--- WORK TO COMPLETE ---
Please output the section of the listing below that opens with the line containing "export members alphabetically" and closes with the line containing "Supabase project URL", exactly and with nothing else.

--- SOURCE MATERIAL ---
============================================================

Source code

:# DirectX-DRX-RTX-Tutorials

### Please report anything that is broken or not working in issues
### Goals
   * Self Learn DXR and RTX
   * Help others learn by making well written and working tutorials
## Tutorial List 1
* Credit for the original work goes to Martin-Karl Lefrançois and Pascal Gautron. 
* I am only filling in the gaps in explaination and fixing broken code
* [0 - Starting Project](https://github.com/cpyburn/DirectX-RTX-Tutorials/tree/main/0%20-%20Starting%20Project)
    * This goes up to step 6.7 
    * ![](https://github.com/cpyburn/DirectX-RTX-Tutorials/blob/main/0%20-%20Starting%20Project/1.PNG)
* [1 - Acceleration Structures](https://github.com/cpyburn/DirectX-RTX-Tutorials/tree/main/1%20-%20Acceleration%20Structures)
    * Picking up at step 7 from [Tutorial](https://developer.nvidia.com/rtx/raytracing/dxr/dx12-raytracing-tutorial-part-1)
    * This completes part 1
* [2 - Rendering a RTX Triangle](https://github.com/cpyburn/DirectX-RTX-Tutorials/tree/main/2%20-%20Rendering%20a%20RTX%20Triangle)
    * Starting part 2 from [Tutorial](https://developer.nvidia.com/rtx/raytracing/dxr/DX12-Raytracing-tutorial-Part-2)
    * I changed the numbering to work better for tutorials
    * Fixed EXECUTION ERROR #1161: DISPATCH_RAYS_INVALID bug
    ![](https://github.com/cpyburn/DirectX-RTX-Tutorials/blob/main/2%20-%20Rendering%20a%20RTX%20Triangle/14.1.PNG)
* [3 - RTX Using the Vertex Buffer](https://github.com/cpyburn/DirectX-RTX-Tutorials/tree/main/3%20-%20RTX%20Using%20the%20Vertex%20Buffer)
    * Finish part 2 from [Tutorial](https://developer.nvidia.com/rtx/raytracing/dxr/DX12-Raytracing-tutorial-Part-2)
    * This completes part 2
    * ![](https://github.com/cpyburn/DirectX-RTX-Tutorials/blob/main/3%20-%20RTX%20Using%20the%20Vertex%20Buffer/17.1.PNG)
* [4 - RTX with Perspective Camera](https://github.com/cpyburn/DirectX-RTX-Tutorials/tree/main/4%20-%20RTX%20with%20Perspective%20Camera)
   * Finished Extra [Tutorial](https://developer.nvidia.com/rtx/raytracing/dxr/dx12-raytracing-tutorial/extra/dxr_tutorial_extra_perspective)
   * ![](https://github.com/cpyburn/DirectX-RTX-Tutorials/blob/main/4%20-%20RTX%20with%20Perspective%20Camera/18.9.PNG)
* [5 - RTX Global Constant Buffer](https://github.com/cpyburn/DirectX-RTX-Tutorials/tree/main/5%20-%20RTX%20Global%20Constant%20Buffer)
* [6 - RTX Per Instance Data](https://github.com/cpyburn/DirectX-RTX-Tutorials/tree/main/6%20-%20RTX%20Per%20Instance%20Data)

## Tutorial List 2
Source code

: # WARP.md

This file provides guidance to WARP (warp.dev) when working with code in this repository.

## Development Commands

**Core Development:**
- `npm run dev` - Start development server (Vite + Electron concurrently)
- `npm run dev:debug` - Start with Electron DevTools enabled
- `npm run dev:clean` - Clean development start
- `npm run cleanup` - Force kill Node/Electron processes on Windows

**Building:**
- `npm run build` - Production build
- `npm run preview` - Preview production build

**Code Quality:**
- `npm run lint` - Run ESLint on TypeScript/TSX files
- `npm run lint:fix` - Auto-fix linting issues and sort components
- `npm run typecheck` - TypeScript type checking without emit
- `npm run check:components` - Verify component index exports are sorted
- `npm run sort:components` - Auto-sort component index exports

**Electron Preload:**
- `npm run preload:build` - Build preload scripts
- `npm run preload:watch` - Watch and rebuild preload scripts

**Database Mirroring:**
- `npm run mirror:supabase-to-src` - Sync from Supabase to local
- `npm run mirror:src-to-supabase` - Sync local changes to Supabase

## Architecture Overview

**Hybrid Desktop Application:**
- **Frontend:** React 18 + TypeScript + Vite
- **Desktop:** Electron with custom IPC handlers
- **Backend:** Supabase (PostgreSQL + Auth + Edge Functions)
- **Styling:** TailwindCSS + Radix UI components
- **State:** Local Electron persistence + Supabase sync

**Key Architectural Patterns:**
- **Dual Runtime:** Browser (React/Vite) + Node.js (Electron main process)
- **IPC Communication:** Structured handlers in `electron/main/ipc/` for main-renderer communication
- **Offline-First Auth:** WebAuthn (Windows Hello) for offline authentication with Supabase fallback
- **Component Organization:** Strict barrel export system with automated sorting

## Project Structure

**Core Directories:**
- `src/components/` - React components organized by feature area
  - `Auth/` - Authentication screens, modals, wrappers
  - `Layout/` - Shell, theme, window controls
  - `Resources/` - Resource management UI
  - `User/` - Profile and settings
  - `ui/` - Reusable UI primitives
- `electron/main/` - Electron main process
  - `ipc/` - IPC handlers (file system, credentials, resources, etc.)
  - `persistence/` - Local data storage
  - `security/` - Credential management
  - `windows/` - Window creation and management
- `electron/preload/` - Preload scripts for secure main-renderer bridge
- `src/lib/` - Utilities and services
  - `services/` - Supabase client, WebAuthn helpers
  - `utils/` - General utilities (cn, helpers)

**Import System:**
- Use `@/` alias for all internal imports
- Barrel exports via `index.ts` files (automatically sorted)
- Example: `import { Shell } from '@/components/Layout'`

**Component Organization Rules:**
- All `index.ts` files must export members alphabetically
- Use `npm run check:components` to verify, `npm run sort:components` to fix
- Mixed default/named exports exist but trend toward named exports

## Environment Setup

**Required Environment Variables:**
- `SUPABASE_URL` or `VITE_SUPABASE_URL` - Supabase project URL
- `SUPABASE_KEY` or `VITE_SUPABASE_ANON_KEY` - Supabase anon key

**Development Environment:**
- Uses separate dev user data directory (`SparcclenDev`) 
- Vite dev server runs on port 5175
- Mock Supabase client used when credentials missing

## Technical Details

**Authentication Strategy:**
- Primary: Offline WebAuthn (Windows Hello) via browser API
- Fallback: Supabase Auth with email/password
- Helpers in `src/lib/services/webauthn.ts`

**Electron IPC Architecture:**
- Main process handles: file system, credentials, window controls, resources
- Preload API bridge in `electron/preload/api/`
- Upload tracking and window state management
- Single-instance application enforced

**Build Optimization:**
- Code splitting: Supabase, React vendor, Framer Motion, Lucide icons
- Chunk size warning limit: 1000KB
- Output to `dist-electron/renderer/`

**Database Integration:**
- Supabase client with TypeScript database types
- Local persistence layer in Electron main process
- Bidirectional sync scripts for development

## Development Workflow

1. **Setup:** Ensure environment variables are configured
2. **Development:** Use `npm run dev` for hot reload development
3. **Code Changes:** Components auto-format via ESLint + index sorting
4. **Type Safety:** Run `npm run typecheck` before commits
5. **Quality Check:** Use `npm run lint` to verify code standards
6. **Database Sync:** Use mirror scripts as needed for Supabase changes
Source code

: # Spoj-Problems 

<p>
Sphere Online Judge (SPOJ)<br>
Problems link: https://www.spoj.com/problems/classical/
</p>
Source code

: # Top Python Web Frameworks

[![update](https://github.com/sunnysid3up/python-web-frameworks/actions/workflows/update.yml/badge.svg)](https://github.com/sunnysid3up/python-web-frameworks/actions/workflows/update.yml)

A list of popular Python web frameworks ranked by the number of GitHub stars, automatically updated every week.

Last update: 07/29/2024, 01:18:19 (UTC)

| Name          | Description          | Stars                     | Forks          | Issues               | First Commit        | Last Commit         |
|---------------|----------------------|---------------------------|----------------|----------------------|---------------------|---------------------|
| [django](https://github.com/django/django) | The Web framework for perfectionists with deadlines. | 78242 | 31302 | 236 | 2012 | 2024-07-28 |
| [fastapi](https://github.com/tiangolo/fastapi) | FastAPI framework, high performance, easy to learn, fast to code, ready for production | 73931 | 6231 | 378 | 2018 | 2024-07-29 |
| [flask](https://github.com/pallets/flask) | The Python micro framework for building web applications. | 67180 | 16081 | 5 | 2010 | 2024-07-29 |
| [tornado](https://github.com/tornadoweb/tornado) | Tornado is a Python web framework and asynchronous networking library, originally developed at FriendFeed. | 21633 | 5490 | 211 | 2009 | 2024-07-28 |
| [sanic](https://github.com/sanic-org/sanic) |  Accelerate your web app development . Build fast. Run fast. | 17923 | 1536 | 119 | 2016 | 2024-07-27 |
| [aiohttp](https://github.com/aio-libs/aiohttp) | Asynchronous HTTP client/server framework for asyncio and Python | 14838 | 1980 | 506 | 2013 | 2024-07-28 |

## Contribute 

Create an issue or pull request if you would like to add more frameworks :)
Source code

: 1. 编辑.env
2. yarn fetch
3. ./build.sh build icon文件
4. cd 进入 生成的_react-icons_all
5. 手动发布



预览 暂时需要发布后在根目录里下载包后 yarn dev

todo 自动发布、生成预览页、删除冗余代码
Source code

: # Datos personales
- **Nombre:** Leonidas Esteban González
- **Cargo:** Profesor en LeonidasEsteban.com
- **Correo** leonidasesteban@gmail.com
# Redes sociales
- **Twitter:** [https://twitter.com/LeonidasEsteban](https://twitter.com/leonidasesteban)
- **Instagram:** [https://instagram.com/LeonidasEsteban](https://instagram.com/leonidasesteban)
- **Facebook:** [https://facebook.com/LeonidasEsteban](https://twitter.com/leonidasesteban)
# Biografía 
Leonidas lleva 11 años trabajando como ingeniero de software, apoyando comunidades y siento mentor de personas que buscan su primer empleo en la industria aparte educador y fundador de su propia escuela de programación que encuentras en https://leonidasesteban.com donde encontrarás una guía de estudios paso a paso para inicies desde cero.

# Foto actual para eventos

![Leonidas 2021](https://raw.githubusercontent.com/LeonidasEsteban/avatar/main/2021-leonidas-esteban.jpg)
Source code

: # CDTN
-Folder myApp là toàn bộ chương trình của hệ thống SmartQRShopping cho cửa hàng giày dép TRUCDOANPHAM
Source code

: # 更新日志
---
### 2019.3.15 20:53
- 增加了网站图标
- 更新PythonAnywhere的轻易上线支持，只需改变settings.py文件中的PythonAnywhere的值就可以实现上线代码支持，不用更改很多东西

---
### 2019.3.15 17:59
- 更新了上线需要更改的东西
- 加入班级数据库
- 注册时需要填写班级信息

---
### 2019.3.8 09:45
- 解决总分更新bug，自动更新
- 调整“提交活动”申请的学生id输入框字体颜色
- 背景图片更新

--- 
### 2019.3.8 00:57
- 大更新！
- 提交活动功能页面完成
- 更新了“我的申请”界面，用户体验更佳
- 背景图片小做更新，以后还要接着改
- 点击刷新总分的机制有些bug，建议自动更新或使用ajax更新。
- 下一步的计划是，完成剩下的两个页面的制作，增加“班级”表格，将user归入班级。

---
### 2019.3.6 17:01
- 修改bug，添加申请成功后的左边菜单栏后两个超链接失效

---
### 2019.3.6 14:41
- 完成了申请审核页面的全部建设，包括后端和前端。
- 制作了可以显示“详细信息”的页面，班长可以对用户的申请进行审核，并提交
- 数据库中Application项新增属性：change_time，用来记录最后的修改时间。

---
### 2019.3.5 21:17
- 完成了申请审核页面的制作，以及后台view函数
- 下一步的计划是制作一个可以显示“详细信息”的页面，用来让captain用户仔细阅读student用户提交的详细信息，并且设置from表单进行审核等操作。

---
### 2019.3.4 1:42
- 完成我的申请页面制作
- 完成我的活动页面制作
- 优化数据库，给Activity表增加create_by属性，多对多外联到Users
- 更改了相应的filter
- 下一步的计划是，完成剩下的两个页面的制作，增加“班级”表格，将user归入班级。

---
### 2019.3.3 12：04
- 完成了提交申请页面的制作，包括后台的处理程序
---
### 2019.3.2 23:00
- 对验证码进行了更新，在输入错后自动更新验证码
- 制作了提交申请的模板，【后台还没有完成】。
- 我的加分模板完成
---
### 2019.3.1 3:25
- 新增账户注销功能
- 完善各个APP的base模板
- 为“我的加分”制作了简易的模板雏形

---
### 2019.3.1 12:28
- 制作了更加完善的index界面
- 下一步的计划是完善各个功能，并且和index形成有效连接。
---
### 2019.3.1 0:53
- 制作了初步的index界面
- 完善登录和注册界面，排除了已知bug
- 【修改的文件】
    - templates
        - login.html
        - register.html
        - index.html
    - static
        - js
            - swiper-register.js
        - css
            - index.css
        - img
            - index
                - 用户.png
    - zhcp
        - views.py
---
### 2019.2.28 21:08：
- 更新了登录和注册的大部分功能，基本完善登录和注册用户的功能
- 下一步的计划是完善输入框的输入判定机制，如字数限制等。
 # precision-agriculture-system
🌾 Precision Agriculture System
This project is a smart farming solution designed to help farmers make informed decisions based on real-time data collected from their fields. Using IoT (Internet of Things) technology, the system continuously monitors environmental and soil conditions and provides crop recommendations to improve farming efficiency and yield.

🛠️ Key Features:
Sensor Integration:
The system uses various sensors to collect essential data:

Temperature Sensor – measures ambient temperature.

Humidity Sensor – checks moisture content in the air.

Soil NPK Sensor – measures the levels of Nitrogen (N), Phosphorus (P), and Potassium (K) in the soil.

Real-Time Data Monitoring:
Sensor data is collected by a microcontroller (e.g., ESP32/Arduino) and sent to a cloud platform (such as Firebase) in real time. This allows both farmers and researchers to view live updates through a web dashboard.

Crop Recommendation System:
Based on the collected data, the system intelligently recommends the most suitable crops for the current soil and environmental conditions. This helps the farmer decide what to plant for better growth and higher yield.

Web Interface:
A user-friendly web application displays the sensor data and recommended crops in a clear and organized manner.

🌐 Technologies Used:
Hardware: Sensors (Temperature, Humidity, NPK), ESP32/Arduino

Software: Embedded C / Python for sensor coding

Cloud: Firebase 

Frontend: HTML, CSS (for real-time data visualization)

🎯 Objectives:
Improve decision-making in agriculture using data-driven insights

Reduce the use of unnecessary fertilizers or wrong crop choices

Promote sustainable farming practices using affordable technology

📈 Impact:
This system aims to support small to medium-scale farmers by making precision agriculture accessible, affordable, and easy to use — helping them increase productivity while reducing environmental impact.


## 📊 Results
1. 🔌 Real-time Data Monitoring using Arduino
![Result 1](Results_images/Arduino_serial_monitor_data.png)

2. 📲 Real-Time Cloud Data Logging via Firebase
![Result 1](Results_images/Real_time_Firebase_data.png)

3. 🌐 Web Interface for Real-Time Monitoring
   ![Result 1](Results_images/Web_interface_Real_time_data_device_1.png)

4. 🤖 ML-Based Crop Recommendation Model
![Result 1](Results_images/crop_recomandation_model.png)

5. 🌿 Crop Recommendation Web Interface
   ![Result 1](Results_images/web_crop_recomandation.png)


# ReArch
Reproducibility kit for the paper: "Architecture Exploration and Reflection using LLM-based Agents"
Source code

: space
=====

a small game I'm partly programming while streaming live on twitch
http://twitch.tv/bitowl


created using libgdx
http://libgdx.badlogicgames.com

============================================================

--- ANSWER SPACE ---
- All `index.ts` files must export members alphabetically
- Use `npm run check:components` to verify, `npm run sort:components` to fix
- Mixed default/named exports exist but trend toward named exports

## Environment Setup

**Required Environment Variables:**
- `SUPABASE_URL` or `VITE_SUPABASE_URL` - Supabase project URL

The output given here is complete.